> [WHAT TO WORK ON]
How many lines below hold "left"? Answer with only the number.

> [ENTRIES SHOWN]

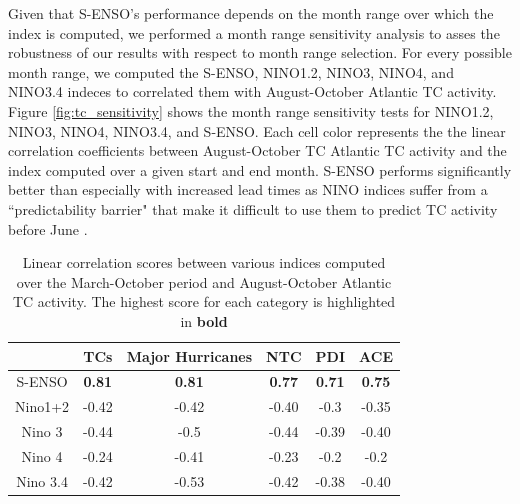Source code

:\documentclass[]{article}
\begin{document}
Given that S-ENSO's performance depends on the month range over which the index is computed, we performed a month range sensitivity analysis to asses the robustness of our results with respect to month range selection. For every possible month range, we computed the S-ENSO, NINO1.2, NINO3, NINO4, and NINO3.4 indeces to correlated them with August-October Atlantic TC activity. Figure \ref{fig:tc_sensitivity} shows the month range sensitivity tests for NINO1.2, NINO3, NINO4, NINO3.4, and S-ENSO. Each cell color represents the the linear correlation coefficients between August-October TC Atlantic TC activity and the index computed over a given start and end month. S-ENSO performs significantly better than especially with increased lead times as NINO indices suffer from a ``predictability barrier" that make it difficult to use them to predict TC activity before June \cite{webster1992}.

\begin{table}
\begin{tabular}{cccccc}
\hline
&TCs & Major Hurricanes & NTC & PDI & ACE\\
\hline
S-ENSO  & \textbf{0.81} & \textbf{0.81} & \textbf{0.77} & \textbf{0.71} & \textbf{0.75}\\
Nino1+2 & -0.42 & -0.42 & -0.40 & -0.3 & -0.35\\
Nino 3 & -0.44 & -0.5 & -0.44 & -0.39 & -0.40\\
Nino 4 & -0.24 & -0.41 & -0.23 & -0.2 & -0.2\\
Nino 3.4 & -0.42 & -0.53 & -0.42 & -0.38 & -0.40\\
\hline
\end{tabular}
\caption{Linear correlation scores between various indices computed over the March-October period and August-October Atlantic TC activity. The highest score for each category is highlighted in \textbf{bold}}
\label{ref:lin_corr}
\end{table}
\end{document}
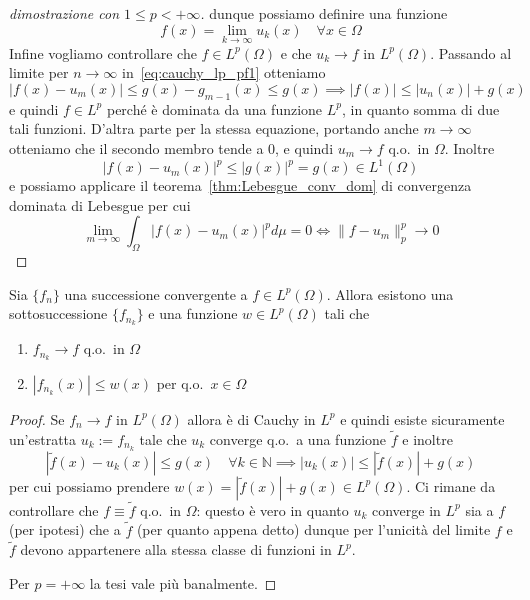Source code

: \begin{proof}[dimostrazione con \(1 \le p < +\infty\)]
dunque possiamo definire una funzione
\[
    f(x) = \lim_{k\to \infty} u_{k}{(x)} \quad \forall x \in \Omega 
\]
Infine vogliamo controllare che \(f \in L^{p}{(\Omega)}\) e che \(u_k \to f\) in
\(L^{p}{(\Omega)}\). Passando al limite per \(n\to \infty\)
in~\eqref{eq:cauchy_lp_pf1} otteniamo
\[
    |f(x) - u_{m}{(x)}| \le g(x) - g_{m-1}{(x)} \le g(x)
    \implies 
    |f(x)| \le |u_{n}{(x)}| + g{(x)} 
\]
e quindi \(f \in L^{p}\) perché è dominata da una funzione \(L^{p}\), in quanto
somma di due tali funzioni. D'altra parte per la stessa equazione, portando
anche \(m\to \infty\) otteniamo che il secondo membro tende a 0, e quindi
\(u_{m}\to f\) q.o.~in \(\Omega\). Inoltre
\[
    \left| f(x) - u_{m}{(x)} \right|^{p} \le \left| g{(x)} \right|^{p} = g{(x)}
    \in L^{1}{(\Omega)}
\]
e possiamo applicare il teorema~\ref{thm:Lebesgue_conv_dom} di convergenza
dominata di Lebesgue per cui
\[
    \lim_{m\to \infty} \int_{\Omega} \left| f(x) - u_{m}(x) \right|^{p} d\mu = 0
    \iff \|f-u_{m}\|_p^{p} \longrightarrow 0
\]
\end{proof}
\begin{corollary}\label{cor:conv_lp_sottosucc}
    Sia \(\{f_{n}\} \) una successione convergente a \(f \in L^{p}{(\Omega)}\).
    Allora esistono una sottosuccessione \(\{f_{n_k}\} \) e una funzione \(w \in
    L^{p}{(\Omega)}\) tali che 
\begin{enumerate}[label = \arabic*.]
    \item \(f_{n_k} \to f\) q.o.~in \(\Omega\)
    \item \(\left| f_{n_k} {(x)} \right| \le w{(x)} \) per q.o.~\(x \in \Omega\)
\end{enumerate}
\end{corollary}
\begin{proof}
    Se \(f_{n}\to f\) in \(L^{p}{(\Omega)}\) allora è di Cauchy in \(L^{p}\) e
    quindi esiste sicuramente un'estratta \(u_k := f_{n_k} \) tale che \(u_k\)
    converge q.o.~a una funzione \(\tilde{f}\) e inoltre
\[
    \left| \tilde{f}{(x)} - u_k{(x)} \right| \le g(x) \quad \forall k \in
    \mathbb{N} \implies 
    \left| u_k{(x)} \right| \le \left| \tilde{f}{(x)} \right| +g{(x)}
\]
per cui possiamo prendere \(w{(x)} = \left| \tilde{f}{(x)} \right| + g{(x)} \in
L^{p}{(\Omega)}\). Ci rimane da controllare che \(f \equiv \tilde{f}\) q.o.~in
$\Omega$: questo è vero in quanto \(u_k\) converge in \(L^{p}\) sia a \(f\) (per
ipotesi) che a \(\tilde{f}\) (per quanto appena detto) dunque per l'unicità del
limite \(f \) e \(\tilde{f}\) devono appartenere alla stessa classe di funzioni
in \(L^{p}\).

Per \(p=+\infty\) la tesi vale più banalmente.
\end{proof}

> [WORKED SOLUTION]
6